**RECORDS SHOWN:**
[Start of section]

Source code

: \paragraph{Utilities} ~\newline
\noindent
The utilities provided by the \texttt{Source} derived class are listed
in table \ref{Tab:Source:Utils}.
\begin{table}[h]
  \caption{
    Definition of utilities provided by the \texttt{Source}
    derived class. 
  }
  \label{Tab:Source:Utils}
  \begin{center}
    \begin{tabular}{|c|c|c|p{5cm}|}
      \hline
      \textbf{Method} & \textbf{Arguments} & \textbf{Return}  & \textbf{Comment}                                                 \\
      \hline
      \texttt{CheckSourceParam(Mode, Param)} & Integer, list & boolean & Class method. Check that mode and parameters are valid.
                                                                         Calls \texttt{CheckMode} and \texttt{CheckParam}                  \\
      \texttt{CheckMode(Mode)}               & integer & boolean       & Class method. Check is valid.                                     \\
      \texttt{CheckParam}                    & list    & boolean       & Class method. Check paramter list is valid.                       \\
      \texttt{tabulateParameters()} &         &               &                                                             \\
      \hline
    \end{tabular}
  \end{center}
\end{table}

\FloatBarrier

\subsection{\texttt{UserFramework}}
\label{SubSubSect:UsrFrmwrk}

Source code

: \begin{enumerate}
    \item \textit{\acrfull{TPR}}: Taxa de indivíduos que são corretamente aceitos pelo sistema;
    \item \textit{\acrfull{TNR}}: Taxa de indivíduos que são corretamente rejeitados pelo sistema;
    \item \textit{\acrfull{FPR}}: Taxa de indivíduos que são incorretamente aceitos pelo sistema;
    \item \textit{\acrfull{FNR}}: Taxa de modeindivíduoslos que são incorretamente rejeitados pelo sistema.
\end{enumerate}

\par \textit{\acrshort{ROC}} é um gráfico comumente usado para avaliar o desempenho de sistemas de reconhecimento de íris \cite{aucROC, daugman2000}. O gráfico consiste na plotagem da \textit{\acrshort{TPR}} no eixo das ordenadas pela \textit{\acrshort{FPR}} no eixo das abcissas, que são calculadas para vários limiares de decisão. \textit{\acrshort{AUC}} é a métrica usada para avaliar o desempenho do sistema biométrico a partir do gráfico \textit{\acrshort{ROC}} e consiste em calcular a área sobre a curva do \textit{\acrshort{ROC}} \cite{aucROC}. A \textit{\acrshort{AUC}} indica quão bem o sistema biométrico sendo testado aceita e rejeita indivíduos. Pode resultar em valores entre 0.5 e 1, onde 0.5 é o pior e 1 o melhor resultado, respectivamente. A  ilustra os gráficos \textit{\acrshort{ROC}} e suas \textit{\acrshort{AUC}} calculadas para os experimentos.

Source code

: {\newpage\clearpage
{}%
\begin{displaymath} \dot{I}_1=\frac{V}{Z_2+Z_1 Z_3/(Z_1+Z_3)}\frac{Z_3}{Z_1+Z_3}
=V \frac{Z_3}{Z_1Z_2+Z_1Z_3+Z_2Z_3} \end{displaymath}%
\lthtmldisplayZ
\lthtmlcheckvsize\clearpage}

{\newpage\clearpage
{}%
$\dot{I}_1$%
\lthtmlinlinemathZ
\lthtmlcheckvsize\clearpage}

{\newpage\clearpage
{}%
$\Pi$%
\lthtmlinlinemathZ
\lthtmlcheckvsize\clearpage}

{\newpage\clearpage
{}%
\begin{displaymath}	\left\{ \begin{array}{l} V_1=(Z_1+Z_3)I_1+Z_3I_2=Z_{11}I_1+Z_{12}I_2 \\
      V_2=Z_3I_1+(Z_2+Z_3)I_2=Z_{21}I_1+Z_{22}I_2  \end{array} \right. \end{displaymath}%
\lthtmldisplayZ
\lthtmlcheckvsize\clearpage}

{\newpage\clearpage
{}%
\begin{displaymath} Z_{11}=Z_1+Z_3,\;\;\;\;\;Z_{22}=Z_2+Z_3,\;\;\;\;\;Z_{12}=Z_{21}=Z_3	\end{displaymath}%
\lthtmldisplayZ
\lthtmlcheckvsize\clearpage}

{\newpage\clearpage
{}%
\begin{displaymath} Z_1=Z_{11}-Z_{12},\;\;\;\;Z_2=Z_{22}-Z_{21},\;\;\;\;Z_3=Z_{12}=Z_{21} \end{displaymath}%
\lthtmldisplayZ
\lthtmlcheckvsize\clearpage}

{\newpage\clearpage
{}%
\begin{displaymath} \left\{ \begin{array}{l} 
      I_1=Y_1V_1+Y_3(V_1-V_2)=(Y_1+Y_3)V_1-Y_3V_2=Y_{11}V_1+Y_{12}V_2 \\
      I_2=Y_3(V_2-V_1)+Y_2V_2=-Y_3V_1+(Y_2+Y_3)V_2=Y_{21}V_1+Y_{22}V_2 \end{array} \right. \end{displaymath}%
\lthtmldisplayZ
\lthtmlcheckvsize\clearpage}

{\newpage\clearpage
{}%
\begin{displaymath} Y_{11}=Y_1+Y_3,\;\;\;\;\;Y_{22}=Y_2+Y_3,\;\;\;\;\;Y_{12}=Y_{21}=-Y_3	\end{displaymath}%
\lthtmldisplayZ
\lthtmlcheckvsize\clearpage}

[End of section]

**WORK TO COMPLETE:**
Retype the whole of the listing. Nothing may be altered or omitted.

**SOLUTION TO THE PROBLEM:**
Source code

: \paragraph{Utilities} ~\newline
\noindent
The utilities provided by the \texttt{Source} derived class are listed
in table \ref{Tab:Source:Utils}.
\begin{table}[h]
  \caption{
    Definition of utilities provided by the \texttt{Source}
    derived class. 
  }
  \label{Tab:Source:Utils}
  \begin{center}
    \begin{tabular}{|c|c|c|p{5cm}|}
      \hline
      \textbf{Method} & \textbf{Arguments} & \textbf{Return}  & \textbf{Comment}                                                 \\
      \hline
      \texttt{CheckSourceParam(Mode, Param)} & Integer, list & boolean & Class method. Check that mode and parameters are valid.
                                                                         Calls \texttt{CheckMode} and \texttt{CheckParam}                  \\
      \texttt{CheckMode(Mode)}               & integer & boolean       & Class method. Check is valid.                                     \\
      \texttt{CheckParam}                    & list    & boolean       & Class method. Check paramter list is valid.                       \\
      \texttt{tabulateParameters()} &         &               &                                                             \\
      \hline
    \end{tabular}
  \end{center}
\end{table}

\FloatBarrier

\subsection{\texttt{UserFramework}}
\label{SubSubSect:UsrFrmwrk}

Source code

: \begin{enumerate}
    \item \textit{\acrfull{TPR}}: Taxa de indivíduos que são corretamente aceitos pelo sistema;
    \item \textit{\acrfull{TNR}}: Taxa de indivíduos que são corretamente rejeitados pelo sistema;
    \item \textit{\acrfull{FPR}}: Taxa de indivíduos que são incorretamente aceitos pelo sistema;
    \item \textit{\acrfull{FNR}}: Taxa de modeindivíduoslos que são incorretamente rejeitados pelo sistema.
\end{enumerate}

\par \textit{\acrshort{ROC}} é um gráfico comumente usado para avaliar o desempenho de sistemas de reconhecimento de íris \cite{aucROC, daugman2000}. O gráfico consiste na plotagem da \textit{\acrshort{TPR}} no eixo das ordenadas pela \textit{\acrshort{FPR}} no eixo das abcissas, que são calculadas para vários limiares de decisão. \textit{\acrshort{AUC}} é a métrica usada para avaliar o desempenho do sistema biométrico a partir do gráfico \textit{\acrshort{ROC}} e consiste em calcular a área sobre a curva do \textit{\acrshort{ROC}} \cite{aucROC}. A \textit{\acrshort{AUC}} indica quão bem o sistema biométrico sendo testado aceita e rejeita indivíduos. Pode resultar em valores entre 0.5 e 1, onde 0.5 é o pior e 1 o melhor resultado, respectivamente. A  ilustra os gráficos \textit{\acrshort{ROC}} e suas \textit{\acrshort{AUC}} calculadas para os experimentos.

Source code

: {\newpage\clearpage
{}%
\begin{displaymath} \dot{I}_1=\frac{V}{Z_2+Z_1 Z_3/(Z_1+Z_3)}\frac{Z_3}{Z_1+Z_3}
=V \frac{Z_3}{Z_1Z_2+Z_1Z_3+Z_2Z_3} \end{displaymath}%
\lthtmldisplayZ
\lthtmlcheckvsize\clearpage}

{\newpage\clearpage
{}%
$\dot{I}_1$%
\lthtmlinlinemathZ
\lthtmlcheckvsize\clearpage}

{\newpage\clearpage
{}%
$\Pi$%
\lthtmlinlinemathZ
\lthtmlcheckvsize\clearpage}

{\newpage\clearpage
{}%
\begin{displaymath}	\left\{ \begin{array}{l} V_1=(Z_1+Z_3)I_1+Z_3I_2=Z_{11}I_1+Z_{12}I_2 \\
      V_2=Z_3I_1+(Z_2+Z_3)I_2=Z_{21}I_1+Z_{22}I_2  \end{array} \right. \end{displaymath}%
\lthtmldisplayZ
\lthtmlcheckvsize\clearpage}

{\newpage\clearpage
{}%
\begin{displaymath} Z_{11}=Z_1+Z_3,\;\;\;\;\;Z_{22}=Z_2+Z_3,\;\;\;\;\;Z_{12}=Z_{21}=Z_3	\end{displaymath}%
\lthtmldisplayZ
\lthtmlcheckvsize\clearpage}

{\newpage\clearpage
{}%
\begin{displaymath} Z_1=Z_{11}-Z_{12},\;\;\;\;Z_2=Z_{22}-Z_{21},\;\;\;\;Z_3=Z_{12}=Z_{21} \end{displaymath}%
\lthtmldisplayZ
\lthtmlcheckvsize\clearpage}

{\newpage\clearpage
{}%
\begin{displaymath} \left\{ \begin{array}{l} 
      I_1=Y_1V_1+Y_3(V_1-V_2)=(Y_1+Y_3)V_1-Y_3V_2=Y_{11}V_1+Y_{12}V_2 \\
      I_2=Y_3(V_2-V_1)+Y_2V_2=-Y_3V_1+(Y_2+Y_3)V_2=Y_{21}V_1+Y_{22}V_2 \end{array} \right. \end{displaymath}%
\lthtmldisplayZ
\lthtmlcheckvsize\clearpage}

{\newpage\clearpage
{}%
\begin{displaymath} Y_{11}=Y_1+Y_3,\;\;\;\;\;Y_{22}=Y_2+Y_3,\;\;\;\;\;Y_{12}=Y_{21}=-Y_3	\end{displaymath}%
\lthtmldisplayZ
\lthtmlcheckvsize\clearpage}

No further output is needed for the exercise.